Turkish Airlines pilot dies during flight from Seattle
According to data from tracking site Flightradar24, the flight flew over northern Canada before turning south, making a four-hour flight to New York's John F. Kennedy International Airport. Flight TK204 landed at JFK just before 6 a.m. Wednesday. The flight landed safely, the Federal Aviation Administration said.
Ustun said Pehlivan died before the plane landed. The pilot had been working with the airline since 2007 and passed a health test on August 3.
“As the Turkish Airlines family, we wish God's mercy to our captain and patience to his grieving family, all his colleagues and loved ones,” Ustun said, according to X translation from Turkish.
The aircraft has to be operated with two pilots on board. Usually a captain and a first officer share the task of flying the plane, sharing responsibility for handling control tasks and communicating with air traffic controllers. But having two pilots provides a backstop when one of them is incapacitated, and pilot unions have campaigned in recent years to block talks to weaken current requirements.
“Once again, life will remind us that having a pilot in the cockpit poses a profound risk to every passenger on an airplane,” said Dennis Tajer, spokesman for the Allied Pilots Association, which represents American Airlines pilots. “You don't have to be a pilot to understand how important it is to have human backup.”
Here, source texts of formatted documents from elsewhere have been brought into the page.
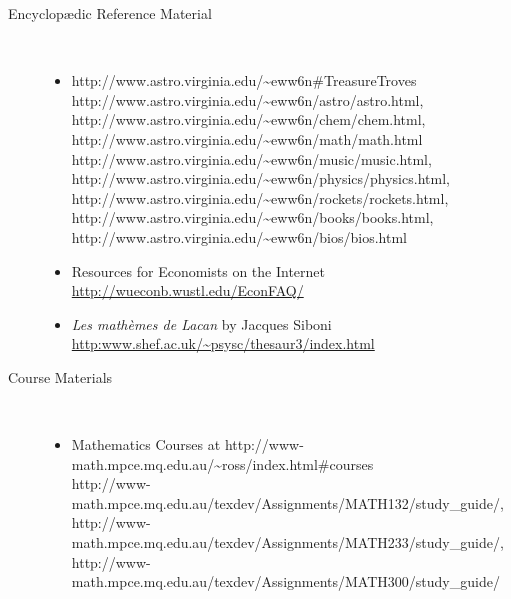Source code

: \begin{description}
\begin{itemize}
%

\end{itemize}


\htmlrule[50\% center]

\item[Encyclop\ae{}dic Reference Material]~%
\begin{itemize}
\item
{}%
{http://www.astro.virginia.edu/\~{}eww6n\#TreasureTroves}
%
{http://www.astro.virginia.edu/\~{}eww6n/astro/astro.html},
%
{http://www.astro.virginia.edu/\~{}eww6n/chem/chem.html},
%
{http://www.astro.virginia.edu/\~{}eww6n/math/math.html}\\
%
{http://www.astro.virginia.edu/\~{}eww6n/music/music.html},
%
{http://www.astro.virginia.edu/\~{}eww6n/physics/physics.html},
%
{http://www.astro.virginia.edu/\~{}eww6n/rockets/rockets.html},
%
{http://www.astro.virginia.edu/\~{}eww6n/books/books.html},
%
{http://www.astro.virginia.edu/\~{}eww6n/bios/bios.html}
\html{\smallskip}

\item
Resources for Economists on the Internet\\
\url{http://wueconb.wustl.edu/EconFAQ/}
\html{\smallskip}

\item
\textit{Les math{\`e}mes de Lacan} by Jacques Siboni\\
\url{http:www.shef.ac.uk/~psysc/thesaur3/index.html}
\html{\smallskip}

\end{itemize}

\htmlrule[50\% center]


\item[Course Materials]~%
\begin{itemize}
\item
Mathematics Courses at %
{http://www-math.mpce.mq.edu.au/\~{}ross/index.html\#courses}\\
%
{http://www-math.mpce.mq.edu.au/texdev/Assignments/MATH132/study_guide/},
%
{http://www-math.mpce.mq.edu.au/texdev/Assignments/MATH233/study_guide/},
%
{http://www-math.mpce.mq.edu.au/texdev/Assignments/MATH300/study_guide/}
\html{\smallskip}


\end{itemize}
\end{description}
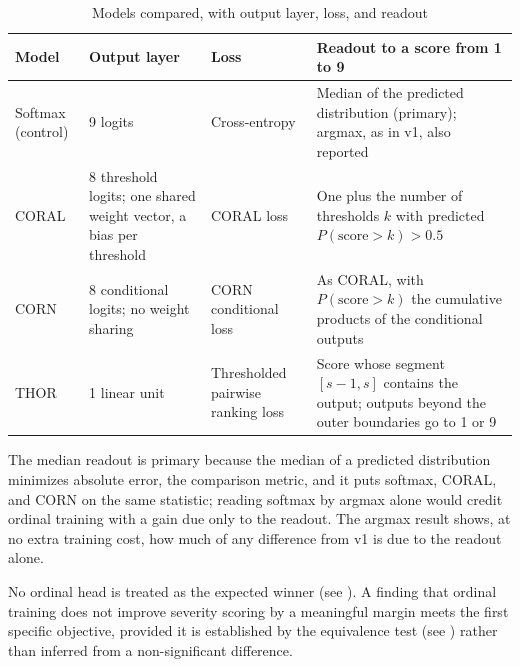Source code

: \documentclass{icsthesis}
\newcommand{\secref}[1]{\textit{\nameref{#1}}}
\begin{document}
\begin{mainmatter}
					\begin{table}[htbp]
					\vspace{4ex}
					\centering
						\caption{Models compared, with output layer, loss, and readout}
						\label{tab:models}
						\singlespacing\footnotesize
						\begin{tabular}{p{2.3cm}p{3.6cm}p{3.1cm}p{4.5cm}}
						\hline
						\hline
						Model & Output layer & Loss & Readout to a score from 1 to 9 \\ \hline
						Softmax (control) & 9 logits & Cross-entropy & Median of the predicted distribution (primary);
						argmax, as in v1, also reported \\
						CORAL \citep{cao2020} & 8 threshold logits; one shared weight vector, a bias per threshold &
						CORAL loss & One plus the number of thresholds $k$ with predicted $P(\text{score} > k) > 0.5$ \\
						CORN \citep{shi2023corn} & 8 conditional logits; no weight sharing & CORN conditional loss & As
						CORAL, with $P(\text{score} > k)$ the cumulative products of the conditional outputs \\
						THOR \citep{fuchs2022} & 1 linear unit & Thresholded pairwise ranking loss & Score whose segment
						$[s-1, s]$ contains the output; outputs beyond the outer boundaries go to 1 or 9 \\ \hline\hline
						\end{tabular}
					\vspace{4ex}
					\end{table}

					The median readout is primary because the median of a predicted
					distribution minimizes absolute error, the comparison metric, and it
					puts softmax, CORAL, and CORN on the same statistic; reading softmax
					by argmax alone would credit ordinal training with a gain due only
					to the readout. The argmax result shows, at no extra training cost,
					how much of any difference from v1 is due to the readout alone.

					No ordinal head is treated as the expected winner (see
					\secref{sec:ordinal}). A finding that ordinal training does not
					improve severity scoring by a meaningful margin meets the first
					specific objective, provided it is established by the equivalence
					test (see \secref{sec:hypotheses}) rather than inferred from a
					non-significant difference.


\end{mainmatter}
\end{document}
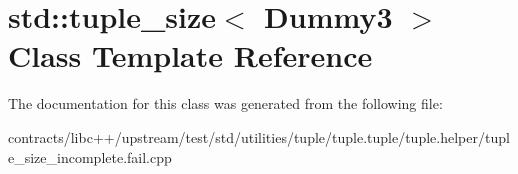 \hypertarget{classstd_1_1tuple__size_3_01_dummy3_01_4}{}\section{std\+:\+:tuple\+\_\+size$<$ Dummy3 $>$ Class Template Reference}
\label{classstd_1_1tuple__size_3_01_dummy3_01_4}


The documentation for this class was generated from the following file\+:\begin{DoxyCompactItemize}
\item 
contracts/libc++/upstream/test/std/utilities/tuple/tuple.\+tuple/tuple.\+helper/tuple\+\_\+size\+\_\+incomplete.\+fail.\+cpp\end{DoxyCompactItemize}
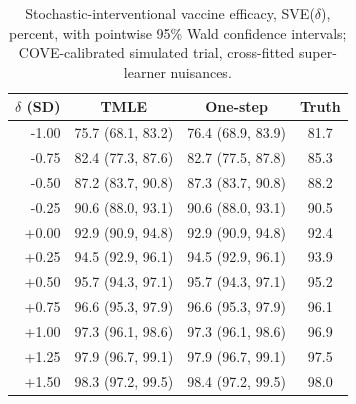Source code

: \begin{table}

\caption{Stochastic-interventional vaccine efficacy, SVE($\delta$), percent, with pointwise 95\% Wald confidence intervals; COVE-calibrated simulated trial, cross-fitted super-learner nuisances.}
\centering
\begin{tabular}[t]{rccc}
\toprule
$\delta$ (SD) & TMLE & One-step & Truth\\
\midrule
-1.00 & 75.7 (68.1, 83.2) & 76.4 (68.9, 83.9) & 81.7\\
-0.75 & 82.4 (77.3, 87.6) & 82.7 (77.5, 87.8) & 85.3\\
-0.50 & 87.2 (83.7, 90.8) & 87.3 (83.7, 90.8) & 88.2\\
-0.25 & 90.6 (88.0, 93.1) & 90.6 (88.0, 93.1) & 90.5\\
+0.00 & 92.9 (90.9, 94.8) & 92.9 (90.9, 94.8) & 92.4\\
\addlinespace
+0.25 & 94.5 (92.9, 96.1) & 94.5 (92.9, 96.1) & 93.9\\
+0.50 & 95.7 (94.3, 97.1) & 95.7 (94.3, 97.1) & 95.2\\
+0.75 & 96.6 (95.3, 97.9) & 96.6 (95.3, 97.9) & 96.1\\
+1.00 & 97.3 (96.1, 98.6) & 97.3 (96.1, 98.6) & 96.9\\
+1.25 & 97.9 (96.7, 99.1) & 97.9 (96.7, 99.1) & 97.5\\
\addlinespace
+1.50 & 98.3 (97.2, 99.5) & 98.4 (97.2, 99.5) & 98.0\\
\bottomrule
\end{tabular}
\end{table}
Serious in-flight emergencies are rare on airliners. But over the past decade, several pilots have either been disabled or died while at the controls.
Last year, a pilot of Chilean carrier LATAM Airlines suffered a medical emergency after taking off from Miami and later died. And in 2022 a similar incident occurred shortly after an Envoy Air flight left Chicago. In both cases the rest of the crew managed to land the aircraft safely.
According to investigators, both pilots fell asleep on a flight in Indonesia in January. The plane gave way, but a pilot woke up and the flight continued.
Pilots typically don't train their planes to fly one-handed, Tajer said. That's hard to do, and he said pilots can call a flight attendant to help control the hard-to-reach tasks.
“It's hard to do on a clear sunny day. Throw in any other weather challenges or equipment malfunctions, and you've got a really big problem,” says Tajer.
Although some in the airline industry have explored the idea of using a single pilot, regulators around the world are skeptical.
FAA chief Michael Whittaker said at an event hosted by a pilot union in September that he is committed to maintaining the current rules.
“Two well-trained, rested pilots on the flight deck are a key pillar of safety,” Whittaker said, according to the union.